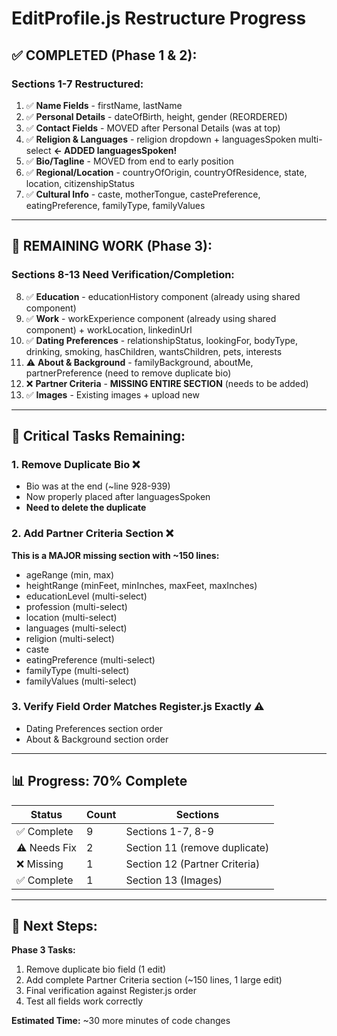 # EditProfile.js Restructure Progress

## ✅ **COMPLETED (Phase 1 & 2):**

### **Sections 1-7 Restructured:**
1. ✅ **Name Fields** - firstName, lastName
2. ✅ **Personal Details** - dateOfBirth, height, gender (REORDERED)
3. ✅ **Contact Fields** - MOVED after Personal Details (was at top)
4. ✅ **Religion & Languages** - religion dropdown + languagesSpoken multi-select **← ADDED languagesSpoken!**
5. ✅ **Bio/Tagline** - MOVED from end to early position
6. ✅ **Regional/Location** - countryOfOrigin, countryOfResidence, state, location, citizenshipStatus
7. ✅ **Cultural Info** - caste, motherTongue, castePreference, eatingPreference, familyType, familyValues

---

## 🔄 **REMAINING WORK (Phase 3):**

### **Sections 8-13 Need Verification/Completion:**
8. ✅ **Education** - educationHistory component (already using shared component)
9. ✅ **Work** - workExperience component (already using shared component) + workLocation, linkedinUrl
10. ✅ **Dating Preferences** - relationshipStatus, lookingFor, bodyType, drinking, smoking, hasChildren, wantsChildren, pets, interests
11. ⚠️ **About & Background** - familyBackground, aboutMe, partnerPreference (need to remove duplicate bio)
12. ❌ **Partner Criteria** - **MISSING ENTIRE SECTION** (needs to be added)
13. ✅ **Images** - Existing images + upload new

---

## 🎯 **Critical Tasks Remaining:**

### **1. Remove Duplicate Bio** ❌
- Bio was at the end (~line 928-939)
- Now properly placed after languagesSpoken
- **Need to delete the duplicate**

### **2. Add Partner Criteria Section** ❌
**This is a MAJOR missing section with ~150 lines:**
- ageRange (min, max)
- heightRange (minFeet, minInches, maxFeet, maxInches)
- educationLevel (multi-select)
- profession (multi-select)
- location (multi-select)
- languages (multi-select)
- religion (multi-select)
- caste
- eatingPreference (multi-select)
- familyType (multi-select)
- familyValues (multi-select)

### **3. Verify Field Order Matches Register.js Exactly** ⚠️
- Dating Preferences section order
- About & Background section order

---

## 📊 **Progress: 70% Complete**

| Status | Count | Sections |
|--------|-------|----------|
| ✅ Complete | 9 | Sections 1-7, 8-9 |
| ⚠️ Needs Fix | 2 | Section 11 (remove duplicate) |
| ❌ Missing | 1 | Section 12 (Partner Criteria) |
| ✅ Complete | 1 | Section 13 (Images) |

---

## 🚀 **Next Steps:**

**Phase 3 Tasks:**
1. Remove duplicate bio field (1 edit)
2. Add complete Partner Criteria section (~150 lines, 1 large edit)
3. Final verification against Register.js order
4. Test all fields work correctly

**Estimated Time:** ~30 more minutes of code changes
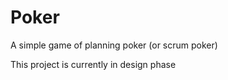 # Poker

A simple game of planning poker (or scrum poker)

This project is currently in design phase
•••
Take from the listing above each line in which the string "eatingPreference" is found.

7. ✅ **Cultural Info** - caste, motherTongue, castePreference, eatingPreference, familyType, familyValues
- eatingPreference (multi-select)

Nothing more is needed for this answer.